_TO DO:_ All lines of the material that contain "sonra" must be copied out.

⟨

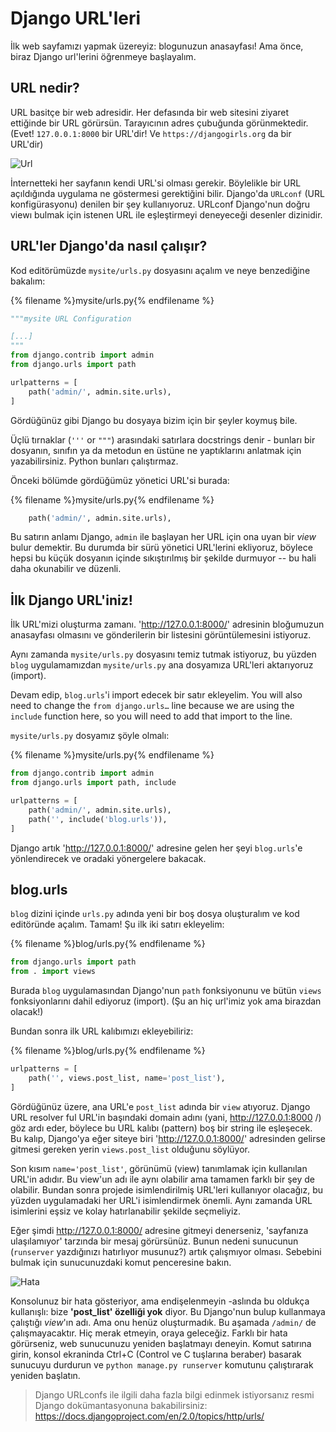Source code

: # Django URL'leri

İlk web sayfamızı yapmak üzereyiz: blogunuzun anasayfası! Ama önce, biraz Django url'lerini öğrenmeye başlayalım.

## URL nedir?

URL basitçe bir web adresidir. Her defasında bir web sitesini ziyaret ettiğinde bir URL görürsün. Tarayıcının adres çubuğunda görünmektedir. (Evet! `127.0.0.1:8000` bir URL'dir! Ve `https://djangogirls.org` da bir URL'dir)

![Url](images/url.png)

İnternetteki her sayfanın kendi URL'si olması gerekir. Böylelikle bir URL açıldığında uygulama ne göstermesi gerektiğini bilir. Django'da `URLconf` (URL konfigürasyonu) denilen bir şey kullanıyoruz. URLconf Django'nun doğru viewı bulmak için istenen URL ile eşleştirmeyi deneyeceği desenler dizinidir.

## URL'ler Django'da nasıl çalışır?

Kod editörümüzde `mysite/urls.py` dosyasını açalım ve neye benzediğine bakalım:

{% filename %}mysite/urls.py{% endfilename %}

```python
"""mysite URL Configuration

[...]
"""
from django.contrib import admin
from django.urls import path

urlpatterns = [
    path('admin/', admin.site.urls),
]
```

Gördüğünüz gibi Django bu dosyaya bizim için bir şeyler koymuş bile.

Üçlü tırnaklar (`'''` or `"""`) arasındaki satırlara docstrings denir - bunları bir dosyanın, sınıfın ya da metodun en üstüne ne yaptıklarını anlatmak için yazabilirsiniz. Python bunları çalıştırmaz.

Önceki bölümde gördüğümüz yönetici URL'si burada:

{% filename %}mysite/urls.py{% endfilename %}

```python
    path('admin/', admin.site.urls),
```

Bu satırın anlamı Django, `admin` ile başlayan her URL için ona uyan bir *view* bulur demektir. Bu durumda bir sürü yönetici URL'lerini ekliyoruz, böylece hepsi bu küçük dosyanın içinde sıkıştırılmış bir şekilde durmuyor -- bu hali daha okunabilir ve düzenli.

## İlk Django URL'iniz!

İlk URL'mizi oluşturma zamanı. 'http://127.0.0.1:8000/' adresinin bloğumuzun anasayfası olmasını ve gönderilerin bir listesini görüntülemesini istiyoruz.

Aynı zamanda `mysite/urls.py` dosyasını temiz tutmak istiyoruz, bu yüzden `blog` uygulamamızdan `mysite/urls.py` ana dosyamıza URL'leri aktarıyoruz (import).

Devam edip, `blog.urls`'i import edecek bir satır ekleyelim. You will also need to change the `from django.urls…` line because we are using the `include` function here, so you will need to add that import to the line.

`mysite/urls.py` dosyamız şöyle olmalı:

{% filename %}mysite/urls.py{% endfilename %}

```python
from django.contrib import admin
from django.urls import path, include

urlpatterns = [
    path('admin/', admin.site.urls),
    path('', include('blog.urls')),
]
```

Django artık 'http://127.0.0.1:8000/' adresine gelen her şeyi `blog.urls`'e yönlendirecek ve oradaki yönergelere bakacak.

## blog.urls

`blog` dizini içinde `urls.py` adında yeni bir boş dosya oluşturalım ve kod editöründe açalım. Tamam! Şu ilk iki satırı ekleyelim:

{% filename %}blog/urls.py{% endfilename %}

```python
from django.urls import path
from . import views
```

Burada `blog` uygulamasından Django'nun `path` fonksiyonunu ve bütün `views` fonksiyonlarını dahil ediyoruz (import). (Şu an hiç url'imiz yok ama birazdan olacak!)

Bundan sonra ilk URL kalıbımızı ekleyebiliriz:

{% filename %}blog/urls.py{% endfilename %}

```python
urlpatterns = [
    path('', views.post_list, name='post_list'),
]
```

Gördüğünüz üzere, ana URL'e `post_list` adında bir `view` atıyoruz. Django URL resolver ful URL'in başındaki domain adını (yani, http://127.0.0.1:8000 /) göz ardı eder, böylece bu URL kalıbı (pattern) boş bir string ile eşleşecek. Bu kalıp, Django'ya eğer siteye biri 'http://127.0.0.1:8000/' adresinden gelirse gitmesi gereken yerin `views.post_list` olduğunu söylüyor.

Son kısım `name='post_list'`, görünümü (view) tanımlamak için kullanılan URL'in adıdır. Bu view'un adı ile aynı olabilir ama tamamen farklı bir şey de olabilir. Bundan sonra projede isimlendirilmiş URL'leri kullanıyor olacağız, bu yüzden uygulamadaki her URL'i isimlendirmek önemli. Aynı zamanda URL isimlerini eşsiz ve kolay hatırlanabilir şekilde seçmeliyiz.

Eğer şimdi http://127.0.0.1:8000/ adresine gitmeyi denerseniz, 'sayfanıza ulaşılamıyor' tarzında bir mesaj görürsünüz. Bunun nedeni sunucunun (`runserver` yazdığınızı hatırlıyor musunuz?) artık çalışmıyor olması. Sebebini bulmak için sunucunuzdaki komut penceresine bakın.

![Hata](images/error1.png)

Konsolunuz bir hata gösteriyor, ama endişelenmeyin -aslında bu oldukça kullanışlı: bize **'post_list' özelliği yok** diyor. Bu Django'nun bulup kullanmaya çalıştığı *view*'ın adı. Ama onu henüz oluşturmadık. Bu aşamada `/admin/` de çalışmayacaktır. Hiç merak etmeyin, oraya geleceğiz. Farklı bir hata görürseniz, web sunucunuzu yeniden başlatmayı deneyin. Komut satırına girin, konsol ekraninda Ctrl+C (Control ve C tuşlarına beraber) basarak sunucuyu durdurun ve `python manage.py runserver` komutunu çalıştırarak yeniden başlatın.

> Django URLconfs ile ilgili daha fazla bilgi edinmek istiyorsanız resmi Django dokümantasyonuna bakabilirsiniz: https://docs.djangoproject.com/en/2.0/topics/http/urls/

⟩
⟨

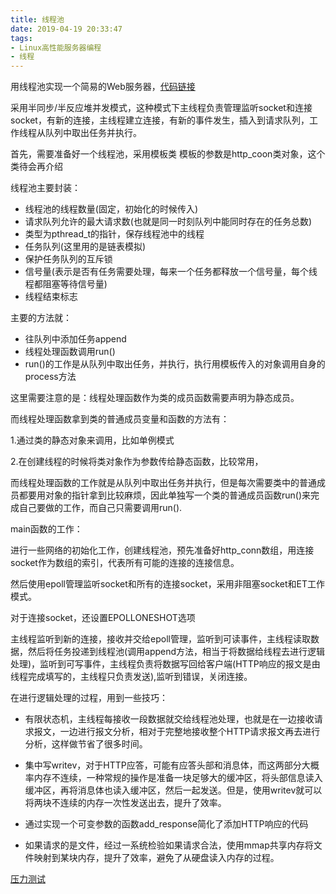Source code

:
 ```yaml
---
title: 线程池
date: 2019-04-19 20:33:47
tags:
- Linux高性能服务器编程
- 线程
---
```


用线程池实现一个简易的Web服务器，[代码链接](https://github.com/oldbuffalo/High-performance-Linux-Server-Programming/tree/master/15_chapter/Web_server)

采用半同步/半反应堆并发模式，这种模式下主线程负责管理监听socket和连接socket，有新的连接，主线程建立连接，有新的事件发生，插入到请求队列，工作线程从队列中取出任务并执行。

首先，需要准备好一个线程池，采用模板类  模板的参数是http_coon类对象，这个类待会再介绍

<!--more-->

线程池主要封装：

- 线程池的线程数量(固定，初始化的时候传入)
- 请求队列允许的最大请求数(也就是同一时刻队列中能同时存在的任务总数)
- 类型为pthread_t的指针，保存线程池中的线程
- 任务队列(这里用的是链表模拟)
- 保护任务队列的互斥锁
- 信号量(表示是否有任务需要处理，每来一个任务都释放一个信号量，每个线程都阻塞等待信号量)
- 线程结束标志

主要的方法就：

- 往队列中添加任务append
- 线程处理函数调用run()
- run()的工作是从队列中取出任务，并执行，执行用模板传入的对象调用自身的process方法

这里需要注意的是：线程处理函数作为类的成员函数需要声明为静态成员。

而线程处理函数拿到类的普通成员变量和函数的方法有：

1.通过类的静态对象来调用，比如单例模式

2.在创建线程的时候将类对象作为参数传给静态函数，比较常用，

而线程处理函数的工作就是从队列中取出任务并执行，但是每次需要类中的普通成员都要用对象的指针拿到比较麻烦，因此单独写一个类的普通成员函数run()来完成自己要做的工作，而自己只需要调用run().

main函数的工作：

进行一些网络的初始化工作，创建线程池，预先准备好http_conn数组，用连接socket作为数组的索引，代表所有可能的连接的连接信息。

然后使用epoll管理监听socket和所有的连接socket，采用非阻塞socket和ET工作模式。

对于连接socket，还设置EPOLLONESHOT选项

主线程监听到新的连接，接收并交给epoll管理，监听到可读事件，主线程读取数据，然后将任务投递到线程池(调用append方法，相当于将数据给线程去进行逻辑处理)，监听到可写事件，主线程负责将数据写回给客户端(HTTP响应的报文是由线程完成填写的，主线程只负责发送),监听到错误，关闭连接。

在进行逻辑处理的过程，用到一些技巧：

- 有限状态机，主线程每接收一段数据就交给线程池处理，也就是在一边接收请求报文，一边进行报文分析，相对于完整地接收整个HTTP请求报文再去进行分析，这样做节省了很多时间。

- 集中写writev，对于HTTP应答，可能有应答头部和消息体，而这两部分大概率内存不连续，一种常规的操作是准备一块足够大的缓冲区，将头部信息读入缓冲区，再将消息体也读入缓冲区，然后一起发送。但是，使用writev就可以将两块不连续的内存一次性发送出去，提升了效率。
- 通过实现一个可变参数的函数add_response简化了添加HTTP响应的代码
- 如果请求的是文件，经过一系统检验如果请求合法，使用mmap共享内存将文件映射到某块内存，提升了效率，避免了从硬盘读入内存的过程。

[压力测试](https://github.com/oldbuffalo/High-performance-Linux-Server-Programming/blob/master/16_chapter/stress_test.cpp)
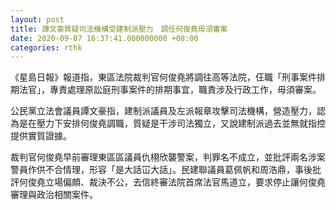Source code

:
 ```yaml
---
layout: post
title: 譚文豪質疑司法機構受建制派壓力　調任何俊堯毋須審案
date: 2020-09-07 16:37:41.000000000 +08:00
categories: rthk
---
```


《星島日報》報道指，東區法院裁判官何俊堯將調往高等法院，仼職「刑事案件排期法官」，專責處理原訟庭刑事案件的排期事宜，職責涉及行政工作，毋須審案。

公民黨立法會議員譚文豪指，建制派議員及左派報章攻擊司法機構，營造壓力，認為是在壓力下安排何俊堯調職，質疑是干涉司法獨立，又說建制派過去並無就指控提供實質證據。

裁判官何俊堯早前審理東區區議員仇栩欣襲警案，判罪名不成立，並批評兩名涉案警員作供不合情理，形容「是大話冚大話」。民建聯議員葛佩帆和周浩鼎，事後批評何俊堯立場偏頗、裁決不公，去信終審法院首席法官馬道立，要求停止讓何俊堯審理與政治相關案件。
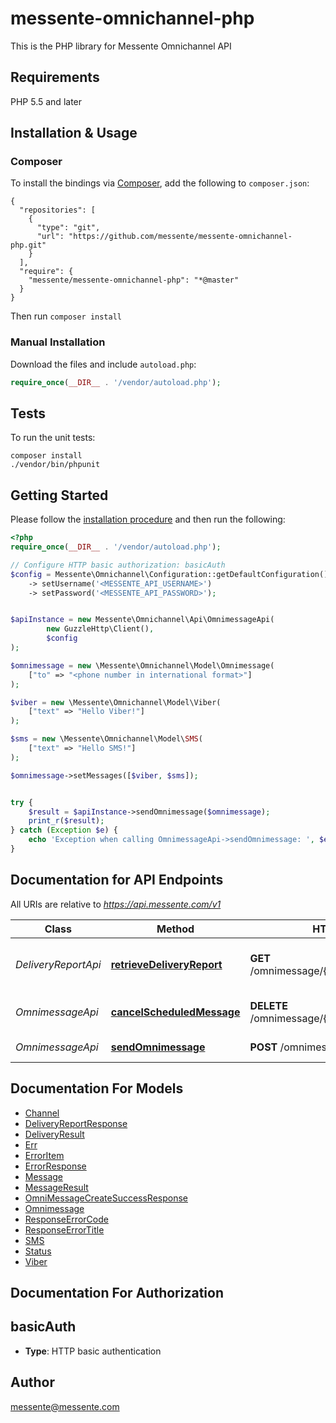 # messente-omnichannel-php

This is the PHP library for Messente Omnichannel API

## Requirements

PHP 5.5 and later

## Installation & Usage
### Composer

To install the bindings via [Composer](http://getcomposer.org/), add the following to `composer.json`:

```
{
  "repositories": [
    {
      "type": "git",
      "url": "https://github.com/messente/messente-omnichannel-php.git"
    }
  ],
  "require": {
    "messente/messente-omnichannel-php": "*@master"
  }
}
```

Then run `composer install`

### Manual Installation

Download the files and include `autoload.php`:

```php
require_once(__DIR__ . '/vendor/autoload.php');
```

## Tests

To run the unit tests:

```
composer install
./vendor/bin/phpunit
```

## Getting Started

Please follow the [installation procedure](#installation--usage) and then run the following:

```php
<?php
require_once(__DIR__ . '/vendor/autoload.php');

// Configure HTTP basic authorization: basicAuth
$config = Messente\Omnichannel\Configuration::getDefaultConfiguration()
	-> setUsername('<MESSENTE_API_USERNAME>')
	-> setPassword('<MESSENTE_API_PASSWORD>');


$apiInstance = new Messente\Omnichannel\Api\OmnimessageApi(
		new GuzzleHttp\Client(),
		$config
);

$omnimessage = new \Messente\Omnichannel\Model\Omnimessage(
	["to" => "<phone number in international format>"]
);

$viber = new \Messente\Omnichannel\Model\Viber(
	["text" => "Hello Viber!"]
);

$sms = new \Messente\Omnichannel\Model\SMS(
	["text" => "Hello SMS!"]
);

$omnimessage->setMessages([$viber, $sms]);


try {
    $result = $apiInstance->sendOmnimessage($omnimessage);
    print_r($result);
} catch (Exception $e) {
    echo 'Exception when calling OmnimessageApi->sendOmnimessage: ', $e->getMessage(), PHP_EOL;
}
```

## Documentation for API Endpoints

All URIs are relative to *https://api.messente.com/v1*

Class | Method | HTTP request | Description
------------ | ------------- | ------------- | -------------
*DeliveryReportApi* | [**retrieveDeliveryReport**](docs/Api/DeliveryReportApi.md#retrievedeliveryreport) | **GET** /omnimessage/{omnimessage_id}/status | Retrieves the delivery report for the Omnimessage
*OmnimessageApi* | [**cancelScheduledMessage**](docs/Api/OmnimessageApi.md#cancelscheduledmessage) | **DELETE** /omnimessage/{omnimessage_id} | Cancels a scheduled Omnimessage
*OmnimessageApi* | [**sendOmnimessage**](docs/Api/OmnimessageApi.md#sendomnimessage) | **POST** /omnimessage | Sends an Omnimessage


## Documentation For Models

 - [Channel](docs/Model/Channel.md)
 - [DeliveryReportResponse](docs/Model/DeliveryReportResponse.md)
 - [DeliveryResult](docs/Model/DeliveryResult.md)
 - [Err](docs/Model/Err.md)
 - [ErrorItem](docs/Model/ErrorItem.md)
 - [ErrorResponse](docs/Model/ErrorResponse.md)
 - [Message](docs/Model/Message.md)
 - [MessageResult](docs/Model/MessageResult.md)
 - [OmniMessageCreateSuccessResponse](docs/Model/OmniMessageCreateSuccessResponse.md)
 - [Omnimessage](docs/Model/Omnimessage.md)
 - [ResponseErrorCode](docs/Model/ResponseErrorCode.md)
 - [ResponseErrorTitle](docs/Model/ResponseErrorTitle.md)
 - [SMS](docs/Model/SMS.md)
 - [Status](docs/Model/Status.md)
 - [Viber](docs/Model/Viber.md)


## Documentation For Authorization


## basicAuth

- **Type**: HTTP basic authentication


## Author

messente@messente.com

⟩

_RESPONSE TO THIS TASK:_
Bundan sonra ilk URL kalıbımızı ekleyebiliriz:
Son kısım `name='post_list'`, görünümü (view) tanımlamak için kullanılan URL'in adıdır. Bu view'un adı ile aynı olabilir ama tamamen farklı bir şey de olabilir. Bundan sonra projede isimlendirilmiş URL'leri kullanıyor olacağız, bu yüzden uygulamadaki her URL'i isimlendirmek önemli. Aynı zamanda URL isimlerini eşsiz ve kolay hatırlanabilir şekilde seçmeliyiz.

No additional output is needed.